Opinion
No. 74842-4-I
08-08-2016
UNPUBLISHED OPINION
— In State v. Comenout, our Supreme Court upheld the State's exercise of nonconsensual criminal jurisdiction over tribal members selling unstamped cigarettes from an unlicensed store located on trust allotment property lying outside the borders of an Indian reservation.
173 Wn.2d 235, 267 P.3d 355 (2011).
Edward Comenout challenges that decision in this administrative forfeiture action appeal arising out of the same seized cigarettes at issue in Comenout. He claims Comenout is not binding because the case was remanded and ultimately dismissed. But we are bound by that decision unless and until the Washington Supreme Court or the United States Supreme Court rules otherwise. Neither court has done so. And under Comenout, it is clear the State court had personal and subject matter jurisdiction in this administrative forfeiture action and that Comenout is not exempt from the State's cigarette tax as an "Indian retailer."
Because Comenout fails to establish any error of law or arbitrary and capricious action under the Administrative Procedure Act (APA) standards, we affirm.
Ch. 34.05 RCW.
FACTS
In July 2008, Quinault tribal police and Puyallup police assisted the Washington State Liquor Control Board (Board) execute a search warrant at the Indian Country Store in Puyallup. The Board seized 376,852 packs of cigarettes. None of the cigarettes had valid Washington or Quinault Indian Nation tobacco stamps affixed to them.
Currently, the Washington State Liquor and Cannabis Board.
The store's owner at the time was Edward Comenout, an enrolled member of the Quinault Indian Nation. He ran the store with his brother, an enrolled member of the Tulalip Tribe. The store is located on two trust allotments. Comenout's trust allotments are not within any Indian reservation, but they are within "Indian country."
At the time the cigarettes were seized, the Quinault Indian Nation and the State of Washington had a cigarette tax compact in force. The compact was entered into in 2005 and applies "to the retail sale of cigarettes by tribal retailers." It requires "a member-owned smokeshop located in Indian country" to be licensed by the tribe.
CP at 559.
Id. at 560.
Comenout was licensed by the Quinault Indian Nation Department of Revenue to operate the store on his land at the time of the seizure. The business license required him to comply with all Quinault Indian Nation laws and regulations. The license did not authorize the sale of tobacco products.

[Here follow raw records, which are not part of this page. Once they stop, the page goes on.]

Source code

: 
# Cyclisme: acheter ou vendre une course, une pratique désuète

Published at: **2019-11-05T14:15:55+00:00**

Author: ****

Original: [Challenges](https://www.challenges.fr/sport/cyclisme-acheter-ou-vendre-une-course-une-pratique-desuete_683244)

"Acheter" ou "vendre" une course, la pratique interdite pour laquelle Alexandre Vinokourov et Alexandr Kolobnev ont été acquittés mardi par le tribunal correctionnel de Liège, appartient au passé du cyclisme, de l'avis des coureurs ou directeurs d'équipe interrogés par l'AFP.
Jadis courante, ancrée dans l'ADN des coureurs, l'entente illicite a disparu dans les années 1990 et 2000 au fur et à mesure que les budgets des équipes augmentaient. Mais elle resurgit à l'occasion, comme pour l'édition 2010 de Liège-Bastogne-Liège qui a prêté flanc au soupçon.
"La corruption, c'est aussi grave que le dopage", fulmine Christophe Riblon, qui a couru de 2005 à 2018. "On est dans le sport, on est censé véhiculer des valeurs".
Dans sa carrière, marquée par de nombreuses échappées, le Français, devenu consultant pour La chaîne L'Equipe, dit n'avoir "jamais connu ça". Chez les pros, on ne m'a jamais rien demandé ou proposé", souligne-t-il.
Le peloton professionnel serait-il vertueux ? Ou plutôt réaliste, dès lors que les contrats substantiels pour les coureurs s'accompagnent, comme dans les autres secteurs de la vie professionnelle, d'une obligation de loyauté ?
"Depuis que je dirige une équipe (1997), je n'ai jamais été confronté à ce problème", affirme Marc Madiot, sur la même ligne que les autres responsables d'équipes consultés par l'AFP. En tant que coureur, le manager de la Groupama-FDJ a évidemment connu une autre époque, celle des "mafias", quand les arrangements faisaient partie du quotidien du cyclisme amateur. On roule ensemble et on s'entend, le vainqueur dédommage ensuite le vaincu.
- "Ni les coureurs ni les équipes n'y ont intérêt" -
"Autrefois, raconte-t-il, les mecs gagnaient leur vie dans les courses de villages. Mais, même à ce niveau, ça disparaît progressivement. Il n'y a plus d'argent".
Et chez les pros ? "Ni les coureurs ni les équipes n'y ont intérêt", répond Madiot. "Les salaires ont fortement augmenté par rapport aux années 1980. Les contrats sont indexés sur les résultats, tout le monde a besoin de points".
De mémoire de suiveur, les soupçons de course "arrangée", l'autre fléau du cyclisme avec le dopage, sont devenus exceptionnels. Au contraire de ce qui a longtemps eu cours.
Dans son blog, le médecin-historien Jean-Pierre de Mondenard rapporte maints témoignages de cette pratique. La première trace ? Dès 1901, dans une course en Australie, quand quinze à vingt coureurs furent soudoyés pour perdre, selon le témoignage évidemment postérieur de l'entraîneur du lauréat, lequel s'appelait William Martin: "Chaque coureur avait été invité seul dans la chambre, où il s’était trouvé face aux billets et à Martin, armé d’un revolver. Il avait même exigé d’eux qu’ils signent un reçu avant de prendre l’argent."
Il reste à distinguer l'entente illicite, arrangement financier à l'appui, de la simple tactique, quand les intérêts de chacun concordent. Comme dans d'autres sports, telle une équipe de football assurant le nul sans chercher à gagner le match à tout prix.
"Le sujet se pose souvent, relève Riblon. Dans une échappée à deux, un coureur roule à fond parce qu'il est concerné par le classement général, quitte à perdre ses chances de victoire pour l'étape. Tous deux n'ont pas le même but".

In August 2008, Comenout filed an administrative forfeiture action seeking the return of the seized cigarettes. The administrative proceeding was initially continued based on then-pending felony criminal charges against Comenout and his brother in Pierce County Superior Court. The criminal charges against Comenout were dismissed in 2010 after his death, and the criminal charges against his brother were dismissed in 2012.

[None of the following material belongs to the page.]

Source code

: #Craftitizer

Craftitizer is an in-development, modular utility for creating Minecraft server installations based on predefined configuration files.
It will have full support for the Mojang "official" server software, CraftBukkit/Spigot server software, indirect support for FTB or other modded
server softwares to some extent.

In April 2013, both Comenout and the Board moved for summary judgment in the administrative forfeiture proceeding. The administrative law judge (ALJ) issued an initial order granting the Board's motion and denying Comenout's motion. In the initial order, the ALJ concluded Comenout's store was located on trust land situated in Indian country as defined by state and Quinault tribal law and the cigarette tax compact. The ALJ rejected Comenout's arguments that he was not subject to state law and concluded he failed to demonstrate by a preponderance of the evidence he could lawfully own or possess the seized cigarettes.

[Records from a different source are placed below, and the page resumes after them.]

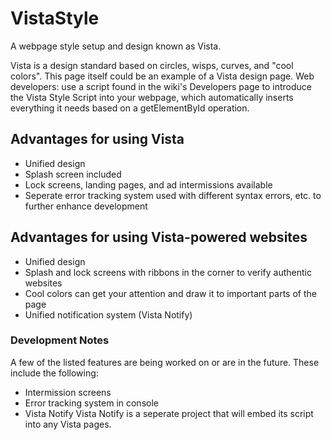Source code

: # VistaStyle
A webpage style setup and design known as Vista.

Vista is a design standard based on circles, wisps, curves, and "cool colors".
This page itself could be an example of a Vista design page. Web developers: use a script found in the wiki's Developers page to introduce the Vista Style Script into your webpage, which automatically inserts everything it needs based on a getElementById operation.

## Advantages for using Vista
- Unified design
- Splash screen included
- Lock screens, landing pages, and ad intermissions available
- Seperate error tracking system used with different syntax errors, etc. to further enhance development

## Advantages for using Vista-powered websites
- Unified design
- Splash and lock screens with ribbons in the corner to verify authentic websites
- Cool colors can get your attention and draw it to important parts of the page
- Unified notification system (Vista Notify)

### Development Notes
A few of the listed features are being worked on or are in the future. These include the following:
- Intermission screens
- Error tracking system in console
- Vista Notify
Vista Notify is a seperate project that will embed its script into any Vista pages.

Edward's estate represented his interest in the proceedings.
Comenout petitioned the Board for administrative review of the ALJ's initial order. The Board then issued a final order, adopting the initial order.
Comenout petitioned for judicial review of the Board's final order in Pierce County Superior Court. The superior court affirmed the Board's final order.
Comenout appeals the superior court's order.
The Board issued an order directing destruction of the seized cigarettes a day after the parties' submitted briefing in this appeal. But according to the Board, the cigarettes have remained in storage pending resolution of this appeal.
ANALYSIS
I. STATE COURT'S JURISDICTION
Comenout's primary argument is the State court lacked personal and subject matter jurisdiction to hear his motion to return the seized cigarettes under the APA because federal preemption applies. We are bound by our Supreme Court's 2011 decision in Comenout upholding the State's exercise of nonconsensual criminal jurisdiction over Comenout's conduct on his allotment property. Consistent with Comenout, the State has subject matter and personal jurisdiction over this administrative forfeiture.
The question in Comenout, the criminal case arising from the seizure of the same cigarettes at issue here, was whether the State has "criminal jurisdiction over tribal members selling unstamped cigarettes from an unlicensed store located on trust allotment property lying outside the borders of an Indian reservation." The court examined the application of RCW 37.12.010 to Comenout and his trust land. Under RCW 37.12.010, Washington assumed full nonconsensual civil and criminal jurisdiction over Indian country outside of an established Indian reservation.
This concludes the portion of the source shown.